J’ajoute, ou plutôt je viens déjà d’indiquer, que ces quatre récits ne sont pas d’une valeur égale, car ils ne sont pas à égale distance de la source. Le plus ancien évangile est celui qui est le second dans nos recueils, et qui porte le nom de Marc. Celui qui porte le nom de Matthieu n’en est guère qu’un remaniement. Le troisième a été évidemment composé plus tard, dans un esprit qui s’éloigne beaucoup de celui du récit primitif. Le quatrième en est bien plus loin encore, et il a un caractère tout à fait à part, qui l’a fait toujours opposer aux trois premiers, pris ensemble.
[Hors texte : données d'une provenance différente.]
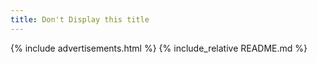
 ```yaml
---
title: Don't Display this title
---
```


{% include advertisements.html %}
{% include_relative README.md %}

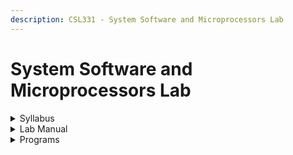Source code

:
 ```yaml
---
description: CSL331 - System Software and Microprocessors Lab
---
```


# System Software and Microprocessors Lab

<details>

<summary>Syllabus</summary>

[CSL331](https://drive.google.com/file/d/1vDK0cKqT9_71hoBnZURAZ0Exz2MAPiFA/view?usp=drive_link)

</details>

<details>

<summary>Lab Manual</summary>



</details>

<details>

<summary>Programs</summary>

[SS \&MPMC Lab](https://github.com/abhi5455/SS_MPMC_Lab)

</details>
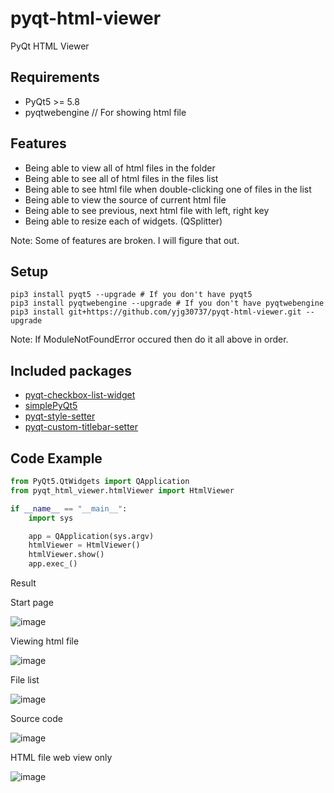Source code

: # pyqt-html-viewer
PyQt HTML Viewer 

## Requirements
* PyQt5 >= 5.8
* pyqtwebengine // For showing html file

## Features
* Being able to view all of html files in the folder
* Being able to see all of html files in the files list
* Being able to see html file when double-clicking one of files in the list 
* Being able to view the source of current html file
* Being able to see previous, next html file with left, right key
* Being able to resize each of widgets. (QSplitter)

Note: Some of features are broken. I will figure that out.

## Setup
```
pip3 install pyqt5 --upgrade # If you don't have pyqt5
pip3 install pyqtwebengine --upgrade # If you don't have pyqtwebengine
pip3 install git+https://github.com/yjg30737/pyqt-html-viewer.git --upgrade
```
Note: If ModuleNotFoundError occured then do it all above in order.

## Included packages
* <a href="https://github.com/yjg30737/pyqt-checkbox-list-widget.git">pyqt-checkbox-list-widget</a>
* <a href="https://github.com/yjg30737/simplePyQt5.git">simplePyQt5</a>
* <a href="https://github.com/yjg30737/pyqt-style-setter.git">pyqt-style-setter</a>
* <a href="https://github.com/yjg30737/pyqt-custom-titlebar-setter.git">pyqt-custom-titlebar-setter</a>

## Code Example
```python
from PyQt5.QtWidgets import QApplication
from pyqt_html_viewer.htmlViewer import HtmlViewer

if __name__ == "__main__":
    import sys

    app = QApplication(sys.argv)
    htmlViewer = HtmlViewer()
    htmlViewer.show()
    app.exec_()
```

Result

Start page

![image](https://user-images.githubusercontent.com/55078043/145768616-99853ea0-10ef-49fb-97ef-5a54e5fab79e.png)

Viewing html file

![image](https://user-images.githubusercontent.com/55078043/145768743-47d43a7f-8294-490c-9dd3-386376e086da.png)

File list

![image](https://user-images.githubusercontent.com/55078043/145768850-78661206-de06-497d-ac4f-ecd621b68b2a.png)

Source code

![image](https://user-images.githubusercontent.com/55078043/145768928-c2dbadb7-3498-4dfb-ade7-bcdd370ce2eb.png)

HTML file web view only

![image](https://user-images.githubusercontent.com/55078043/145769084-ed38eca6-1306-41e9-b594-571e11a2d4a1.png)


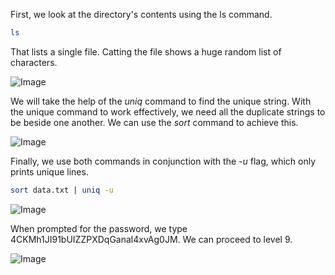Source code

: First, we look at the directory's contents using the ls command.

```bash 
ls
```
That lists a single file. Catting the file shows a huge random list of characters.

![Image](https://github.com/user-attachments/assets/5237dc2c-370d-408d-8edb-a66c1460980c)

We will take the help of the *uniq* command to find the unique string. With the unique command to work effectively, we need all the duplicate strings to be beside one another. We can use the *sort* command to achieve this.

![Image](https://github.com/user-attachments/assets/f61113ba-7274-4cf9-8101-e50fc17c091b)

Finally, we use both commands in conjunction with the *-u* flag, which only prints unique lines.

```bash
sort data.txt | uniq -u
```

![Image](https://github.com/user-attachments/assets/e5547998-6208-43f0-b965-0836daf3273b)

When prompted for the password, we type 4CKMh1JI91bUIZZPXDqGanal4xvAg0JM. We can proceed to level 9.

![Image](https://github.com/user-attachments/assets/975b1e23-e0a3-4f25-904f-a6cc501eccb5)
L’auteur de la Vie de Jésus sait tout cela aussi bien que personne, et j’aurais pu étayer de renvois à son livre chacune des phrases que je viens d’écrire ; mais comment concilier ces vues avec la supposition que le quatrième évangile puisse être à peu près de la main d’un homme qui n’a pas quitté Jésus ? La critique embarrassée demeure nécessairement flottante, elle va et vient d’une idée à l’autre sans se fixer.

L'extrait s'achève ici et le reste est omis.